4

I am new to the use of columnstore index. The new different structure of columnstored data raised a question. How we know which data from one column1 (page1) are connected to other column2 (page2).

For example if we have the following representation of a table using traditional rowstore:

row1  1   2  3 -- page1
row2  4   5  6 -- page2

And for columnstore index:

col1  col2  col3
1      2     3
4      5     6

How we know using columnstore index which data are connected to who?

alexithymia
  • 317
  • 2
  • 5
  • 18
  • I'm flagging this to get moved over to DBA stack exchange. Maybe some of the super high-profile SQL Server folks over there can teach us a thing or two. – dfundako Mar 16 '18 at 17:24

2 Answers2

3

There is no explicit connection, just as there is no explicit connection between column values in a row-based table.

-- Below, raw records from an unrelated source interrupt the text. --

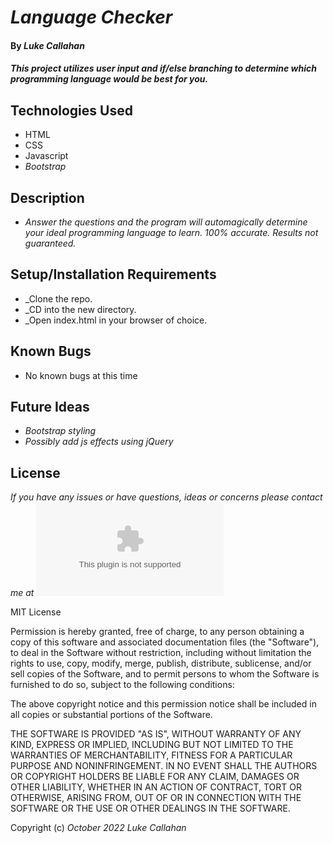 # _Language Checker_

#### By _**Luke Callahan**_

#### _This project utilizes user input and if/else branching to determine which programming language would be best for you._

## Technologies Used

* HTML
* CSS
* Javascript
* _Bootstrap_


## Description

* _Answer the questions and the program will automagically determine your ideal programming language to learn. 100% accurate. Results not guaranteed._

## Setup/Installation Requirements

* _Clone the repo.
* _CD into the new directory.
* _Open index.html in your browser of choice.

## Known Bugs

* No known bugs at this time

## Future Ideas

* _Bootstrap styling_
* _Possibly add js effects using jQuery_


## License

_If you have any issues or have questions, ideas or concerns please contact me at ![lukemcal@gmail.com](mailto:lukemcal@gmail.com)_

MIT License

Permission is hereby granted, free of charge, to any person obtaining a copy
of this software and associated documentation files (the "Software"), to deal
in the Software without restriction, including without limitation the rights
to use, copy, modify, merge, publish, distribute, sublicense, and/or sell
copies of the Software, and to permit persons to whom the Software is
furnished to do so, subject to the following conditions:

The above copyright notice and this permission notice shall be included in all
copies or substantial portions of the Software.

THE SOFTWARE IS PROVIDED "AS IS", WITHOUT WARRANTY OF ANY KIND, EXPRESS OR
IMPLIED, INCLUDING BUT NOT LIMITED TO THE WARRANTIES OF MERCHANTABILITY,
FITNESS FOR A PARTICULAR PURPOSE AND NONINFRINGEMENT. IN NO EVENT SHALL THE
AUTHORS OR COPYRIGHT HOLDERS BE LIABLE FOR ANY CLAIM, DAMAGES OR OTHER
LIABILITY, WHETHER IN AN ACTION OF CONTRACT, TORT OR OTHERWISE, ARISING FROM,
OUT OF OR IN CONNECTION WITH THE SOFTWARE OR THE USE OR OTHER DEALINGS IN THE
SOFTWARE.

Copyright (c) _October 2022_ _Luke Callahan_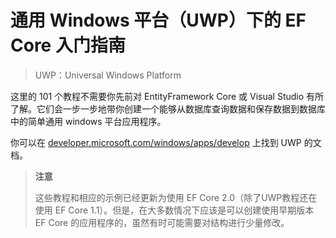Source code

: # 通用 Windows 平台（UWP）下的 EF Core 入门指南

> UWP：Universal Windows Platform

这里的 101 个教程不需要你先前对 EntityFramework Core 或 Visual Studio 有所了解。它们会一步一步地带你创建一个能够从数据库查询数据和保存数据到数据库中的简单通用 windows 平台应用程序。

你可以在 [developer.microsoft.com/windows/apps/develop](https://developer.microsoft.com/windows/apps/develop) 上找到 UWP 的文档。

> **注意**
>
> 这些教程和相应的示例已经更新为使用 EF Core 2.0（除了UWP教程还在使用 EF Core 1.1）。但是，在大多数情况下应该是可以创建使用早期版本 EF Core 的应用程序的，虽然有时可能需要对结构进行少量修改。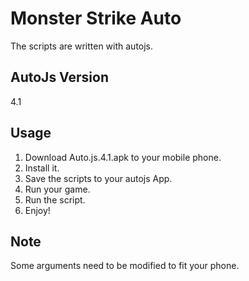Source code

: # Monster Strike Auto 
The scripts are written with autojs.

## AutoJs Version
4.1

## Usage
1. Download Auto.js.4.1.apk to your mobile phone.
2. Install it.
3. Save the scripts to your autojs App.
4. Run your game.
5. Run the script.
6. Enjoy! 

## Note
Some arguments need to be modified to fit your phone. 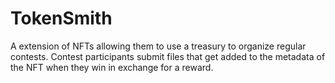 # TokenSmith
A extension of NFTs allowing them to use a treasury to organize regular contests. Contest participants submit files that get added to the metadata of the NFT when they win in exchange for a reward. 
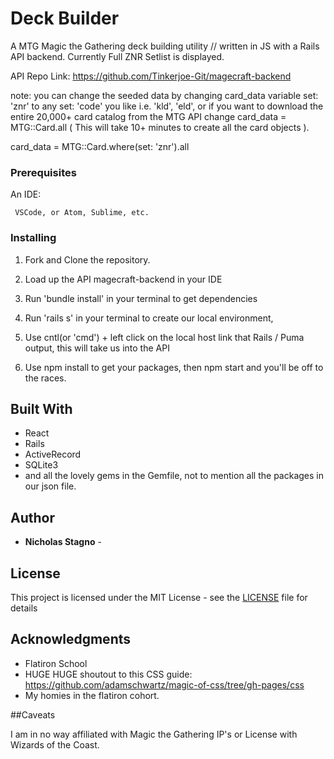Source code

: # Deck Builder

A MTG Magic the Gathering deck building utility // written in JS with a Rails API backend. 
Currently Full ZNR Setlist is displayed.

API Repo Link: https://github.com/Tinkerjoe-Git/magecraft-backend

note: you can change the seeded data by changing card_data variable set: 'znr' to any set: 'code' you like i.e. 'kld', 'eld', or if you want to download the entire 20,000+ card catalog from the MTG API change card_data = MTG::Card.all ( This will take 10+ minutes to create all the card objects ).

card_data = MTG::Card.where(set: 'znr').all      


### Prerequisites

An IDE:

     VSCode, or Atom, Sublime, etc.

### Installing

1. Fork and Clone the repository.

2. Load up the API magecraft-backend in your IDE

3. Run 'bundle install' in your terminal to get dependencies

4. Run 'rails s' in your terminal to create our local environment,
 
5. Use cntl(or 'cmd') + left click on the local host link that Rails / Puma output, this will take us into the API

6. Use npm install to get your packages, then npm start and you'll be off to the races.

## Built With

  - React
  - Rails
  - ActiveRecord
  - SQLite3
  - and all the lovely gems in the Gemfile, not to mention all the packages in our json file. 

## Author

  - **Nicholas Stagno** - 
    

## License

This project is licensed under the MIT License - see the [LICENSE](LICENSE) file for details

## Acknowledgments

  - Flatiron School
  - HUGE HUGE shoutout to this CSS guide: https://github.com/adamschwartz/magic-of-css/tree/gh-pages/css
  - My homies in the flatiron cohort.
 
 ##Caveats
 
 I am in no way affiliated with Magic the Gathering IP's or License with Wizards of the Coast.
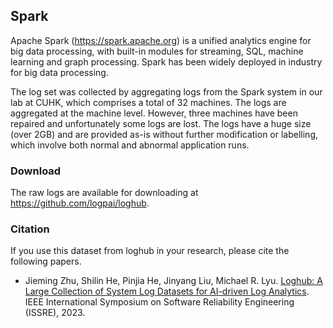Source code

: ## Spark
Apache Spark (https://spark.apache.org) is a unified analytics engine for big data processing, with built-in modules for streaming, SQL, machine learning and graph processing. Spark has been widely deployed in industry for big data processing.

The log set was collected by aggregating logs from the Spark system in our lab at CUHK, which comprises a total of 32 machines. The logs are aggregated at the machine level. However, three machines have been repaired and unfortunately some logs are lost. The logs have a huge size (over 2GB) and are provided as-is without further modification or labelling, which involve both normal and abnormal application runs. 

### Download
The raw logs are available for downloading at https://github.com/logpai/loghub.

### Citation
If you use this dataset from loghub in your research, please cite the following papers.
+ Jieming Zhu, Shilin He, Pinjia He, Jinyang Liu, Michael R. Lyu. [Loghub: A Large Collection of System Log Datasets for AI-driven Log Analytics](https://arxiv.org/abs/2008.06448). IEEE International Symposium on Software Reliability Engineering (ISSRE), 2023.

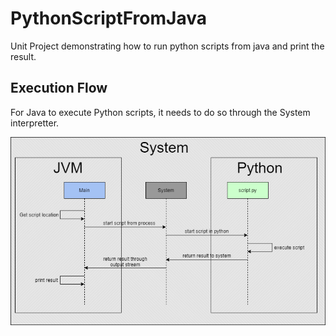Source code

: # PythonScriptFromJava
Unit Project demonstrating how to run python scripts from java and print the result.

## Execution Flow
For Java to execute Python scripts, it needs to do so through the System interpretter.

![-- must fix diagram --][execution-flow]

[execution-flow]: ./diagrams/execution-flow.png "Execution Flow"
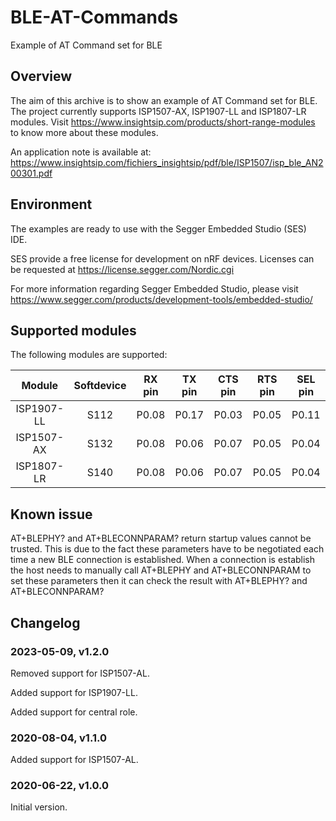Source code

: # BLE-AT-Commands
Example of AT Command set for BLE

## Overview

The aim of this archive is to show an example of AT Command set for BLE.
The project currently supports ISP1507-AX, ISP1907-LL and ISP1807-LR modules.
Visit https://www.insightsip.com/products/short-range-modules to know more about these modules.

An application note is available at:
https://www.insightsip.com/fichiers_insightsip/pdf/ble/ISP1507/isp_ble_AN200301.pdf

## Environment

The examples are ready to use with the Segger Embedded Studio (SES) IDE.

SES provide a free license for development on nRF devices.
Licenses can be requested at https://license.segger.com/Nordic.cgi

For more information regarding Segger Embedded Studio, please visit https://www.segger.com/products/development-tools/embedded-studio/

## Supported modules

The following modules are supported:

| Module  | Softdevice | RX pin | TX pin | CTS pin | RTS pin | SEL pin |
| :-----------: | :-----------: | :-----------: | :-----------: | :-----------: | :-----------: | :-----------: |
| ISP1907-LL | S112 | P0.08 | P0.17 | P0.03 | P0.05 | P0.11 |
| ISP1507-AX | S132 | P0.08 | P0.06 | P0.07 | P0.05 | P0.04 |
| ISP1807-LR | S140 | P0.08 | P0.06 | P0.07 | P0.05 | P0.04 |

## Known issue

AT+BLEPHY? and AT+BLECONNPARAM? return startup values cannot be trusted. This is due to the fact these parameters have to be negotiated each time a new BLE connection is established.
When a connection is establish the host needs to manually call AT+BLEPHY and AT+BLECONNPARAM to set these parameters then it can check the result with AT+BLEPHY? and AT+BLECONNPARAM?

## Changelog

### 2023-05-09, v1.2.0

Removed support for ISP1507-AL.

Added support for ISP1907-LL.

Added support for central role.

### 2020-08-04, v1.1.0

Added support for ISP1507-AL.

### 2020-06-22, v1.0.0

Initial version.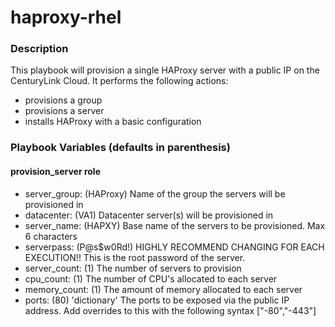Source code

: # haproxy-rhel

### Description
This playbook will provision a single HAProxy server with a public IP on the CenturyLink Cloud. It performs the following actions:
* provisions a group
* provisions a server
* installs HAProxy with a basic configuration

### Playbook Variables (defaults in parenthesis)
#### provision_server role
* server_group: (HAProxy) Name of the group the servers will be provisioned in
* datacenter: (VA1) Datacenter server(s) will be provisioned in
* server_name: (HAPXY) Base name of the servers to be provisioned. Max 6 characters
* serverpass: (P@s$w0Rd!) HIGHLY RECOMMEND CHANGING FOR EACH EXECUTION!! This is the root password of the server.
* server_count: (1) The number of servers to provision
* cpu_count: (1) The number of CPU's allocated to each server
* memory_count: (1) The amount of memory allocated to each server
* ports: (80) 'dictionary' The ports to be exposed via the public IP address. Add overrides to this with the following syntax ["-80","-443"]
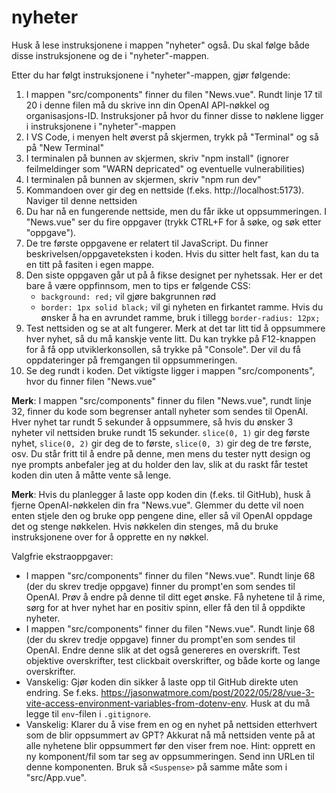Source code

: # nyheter

Husk å lese instruksjonene i mappen "nyheter" også. Du skal følge både disse instruksjonene og de i "nyheter"-mappen.

Etter du har følgt instruksjonene i "nyheter"-mappen, gjør følgende:
1. I mappen "src/components" finner du filen "News.vue". Rundt linje 17 til 20 i denne filen må du skrive inn din OpenAI API-nøkkel og organisasjons-ID. Instruksjoner på hvor du finner disse to nøklene ligger i instruksjonene i "nyheter"-mappen
1. I VS Code, i menyen helt øverst på skjermen, trykk på "Terminal" og så på "New Terminal"
1. I terminalen på bunnen av skjermen, skriv "npm install" (ignorer feilmeldinger som "WARN depricated" og eventuelle vulnerabilities)
1. I terminalen på bunnen av skjermen, skriv "npm run dev"
1. Kommandoen over gir deg en nettside (f.eks. http://localhost:5173). Naviger til denne nettsiden
1. Du har nå en fungerende nettside, men du får ikke ut oppsummeringen. I "News.vue" ser du fire oppgaver (trykk CTRL+F for å søke, og søk etter "oppgave").
1. De tre første oppgavene er relatert til JavaScript. Du finner beskrivelsen/oppgaveteksten i koden. Hvis du sitter helt fast, kan du ta en titt på fasiten i egen mappe.
1. Den siste oppgaven går ut på å fikse designet per nyhetssak. Her er det bare å være oppfinnsom, men to tips er følgende CSS:
    - `background: red;` vil gjøre bakgrunnen rød
    - `border: 1px solid black;` vil gi nyheten en firkantet ramme. Hvis du ønsker å ha en avrundet ramme, bruk i tillegg `border-radius: 12px;`
1. Test nettsiden og se at alt fungerer. Merk at det tar litt tid å oppsummere hver nyhet, så du må kanskje vente litt. Du kan trykke på F12-knappen for å få opp utviklerkonsollen, så trykke på "Console". Der vil du få oppdateringer på fremgangen til oppsummeringen.
1. Se deg rundt i koden. Det viktigste ligger i mappen "src/components", hvor du finner filen "News.vue"

**Merk**: I mappen "src/components" finner du filen "News.vue", rundt linje 32, finner du kode som begrenser antall nyheter som sendes til OpenAI. Hver nyhet tar rundt 5 sekunder å oppsummere, så hvis du ønsker 3 nyheter vil nettsiden bruke rundt 15 sekunder. `slice(0, 1)` gir deg første nyhet, `slice(0, 2)` gir deg de to første, `slice(0, 3)` gir deg de tre første, osv. Du står fritt til å endre på denne, men mens du tester nytt design og nye prompts anbefaler jeg at du holder den lav, slik at du raskt får testet koden din uten å måtte vente så lenge.

**Merk**: Hvis du planlegger å laste opp koden din (f.eks. til GitHub), husk å fjerne OpenAI-nøkkelen din fra "News.vue". Glemmer du dette vil noen enten stjele den og bruke opp pengene dine, eller så vil OpenAI oppdage det og stenge nøkkelen. Hvis nøkkelen din stenges, må du bruke instruksjonene over for å opprette en ny nøkkel.


Valgfrie ekstraoppgaver:
- I mappen "src/components" finner du filen "News.vue". Rundt linje 68 (der du skrev tredje oppgave) finner du prompt'en som sendes til OpenAI. Prøv å endre på denne til ditt eget ønske. Få nyhetene til å rime, sørg for at hver nyhet har en positiv spinn, eller få den til å oppdikte nyheter.
- I mappen "src/components" finner du filen "News.vue". Rundt linje 68 (der du skrev tredje oppgave) finner du prompt'en som sendes til OpenAI. Endre denne slik at det også genereres en overskrift. Test objektive overskrifter, test clickbait overskrifter, og både korte og lange overskrifter.
- Vanskelig: Gjør koden din sikker å laste opp til GitHub direkte uten endring. Se f.eks. https://jasonwatmore.com/post/2022/05/28/vue-3-vite-access-environment-variables-from-dotenv-env. Husk at du må legge til `env`-filen i `.gitignore`.
- Vanskelig: Klarer du å vise frem en og en nyhet på nettsiden etterhvert som de blir oppsummert av GPT? Akkurat nå må nettsiden vente på at alle nyhetene blir oppsummert før den viser frem noe. Hint: opprett en ny komponent/fil som tar seg av oppsummeringen. Send inn URLen til denne komponenten. Bruk så `<Suspense>` på samme måte som i "src/App.vue".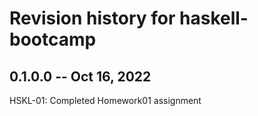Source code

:# Revision history for haskell-bootcamp

## 0.1.0.0 -- Oct 16, 2022

HSKL-01: Completed Homework01 assignment 
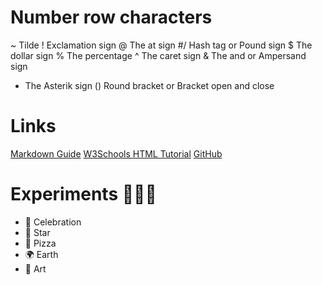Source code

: # Number row characters 
~ Tilde
! Exclamation sign
@ The at sign
#/ Hash tag or Pound sign
$ The dollar sign
% The percentage
^ The caret sign
& The and or Ampersand sign
* The Asterik sign
() Round bracket or Bracket open and close
# Links
[Markdown Guide](https://www.markdownguide.org/)
 [W3Schools HTML Tutorial](https://www.w3schools.com/html/)
 [GitHub](https://github.com/)
# Experiments 🚀🔬✨

- 🎉 Celebration
- 🌟 Star
- 🍕 Pizza
- 🌍 Earth
- 🎨 Art
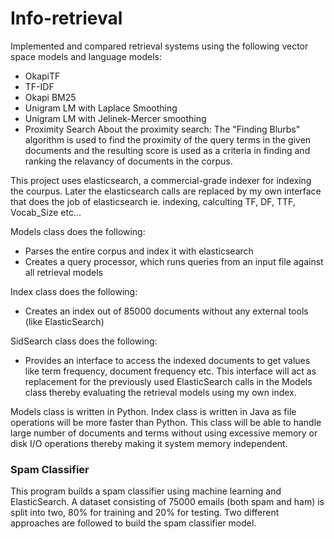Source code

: # Info-retrieval
Implemented and compared retrieval systems using the following vector space models and language models:
* OkapiTF
* TF-IDF
* Okapi BM25
* Unigram LM with Laplace Smoothing
* Unigram LM with Jelinek-Mercer smoothing
* Proximity Search
About the proximity search:
The "Finding Blurbs" algorithm is used to find the proximity of the query terms in the given documents and the resulting score is used as a criteria in finding and ranking the relavancy of documents in the corpus. 

This project uses elasticsearch, a commercial-grade indexer for indexing the courpus. Later the elasticsearch calls are replaced by my own interface that does the job of elasticsearch ie. indexing, calculting TF, DF, TTF, Vocab_Size etc...  

Models class does the following:
* Parses the entire corpus and index it with elasticsearch
* Creates a query processor, which runs queries from an input file against all retrieval models

Index class does the following:
* Creates an index out of 85000 documents without any external tools (like ElasticSearch)

SidSearch class does the following:
* Provides an interface to access the indexed documents to get values like term frequency, document frequency etc. This interface will act as replacement for the previously used ElasticSearch calls in the Models class thereby evaluating the retrieval models using my own index.

Models class is written in Python. 
Index class is written in Java as file operations will be more faster than Python. This class will be able to handle large number of documents and terms without using excessive memory or disk I/O operations thereby making it system memory independent.


### Spam Classifier
This program builds a spam classifier using machine learning and ElasticSearch.
A dataset consisting of 75000 emails (both spam and ham) is split into two, 80% for training and 20% for testing.
Two different approaches are followed to build the spam classifier model.
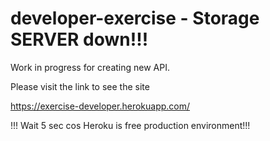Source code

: # developer-exercise - Storage SERVER down!!!

Work in progress for creating new API.

Please visit the link to see the site 

https://exercise-developer.herokuapp.com/

!!! Wait 5 sec cos Heroku is free production environment!!!
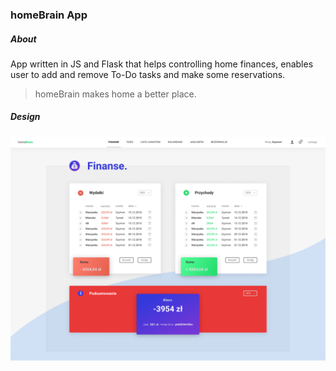 ### homeBrain App

##### About

App written in JS and Flask that helps controlling home finances, enables user to add and remove To-Do tasks and make some reservations.



> homeBrain makes home a better place.



##### Design

![](https://github.com/TSC-Apps/homeBrain/blob/master/preview.png)

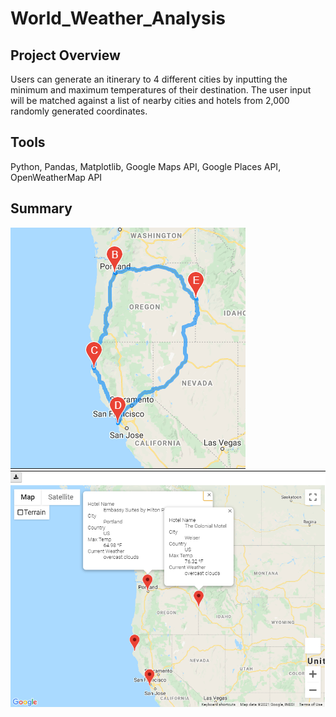 # World_Weather_Analysis

## Project Overview
Users can generate an itinerary to 4 different cities by inputting the minimum and maximum temperatures of their destination. The user input will be matched against a list of nearby cities and hotels from 2,000 randomly generated coordinates.

## Tools
Python, Pandas, Matplotlib, Google Maps API, Google Places API, OpenWeatherMap API

## Summary
![](Vacation_Itinerary/WeatherPy_travel_map.png)
![](Vacation_Itinerary/WeatherPy_travel_map_markers.png)
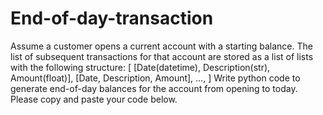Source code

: # End-of-day-transaction
Assume a customer opens a current account with a starting balance. The list of subsequent transactions for that account are stored as a list of lists with the following structure: [ [Date(datetime), Description(str), Amount(float)], [Date, Description, Amount], …, ] Write python code to generate end-of-day balances for the account from opening to today. Please copy and paste your code below.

Even so, we can always go from one to the other by simply enumerating.

Imagine reading off the column groups in a row-based manner (first value of col1, first value of col2, first value of col3) and there's your row. When identical column values are compressed into ranges, imagine they carry numbers telling you how many times they occur -- you can still read off rows this way by simple counting, even though the process is inefficient. Asking for any particular row (SELECT * FROM T WHERE Column = uniquevalue) entails searching for that value in the columnstore, which is very fast, and then using its position to find all the other values in all the other column groups to get back a row, which generally is not, since we need to read through all the values in all the ranges in the worst case. (Of course, a traditional B-tree index can help with this, which is why you'd use those for row lookups.)

Jeroen Mostert
  • 27,176
  • 2
  • 52
  • 85
1

You are not totally getting rid of the relationship between the columns and their rows. The simplified difference is the way the table is stored. Traditional storage is physically stored in a row-wise manner while a columnstore is stored column-wise. The doc link provided here has much more info that I would prefer to not copy and paste.

From the docs:

Key terms and concepts These are key terms and concepts are associated with columnstore indexes.

columnstore A columnstore is data that is logically organized as a table with rows and columns, and physically stored in a column-wise data format.

rowstore A rowstore is data that is logically organized as a table with rows and columns, and then physically stored in a row-wise data format. This has been the traditional way to store relational table data. In SQL Server, rowstore refers to table where the underlying data storage format is a heap, a clustered index, or a memory-optimized table.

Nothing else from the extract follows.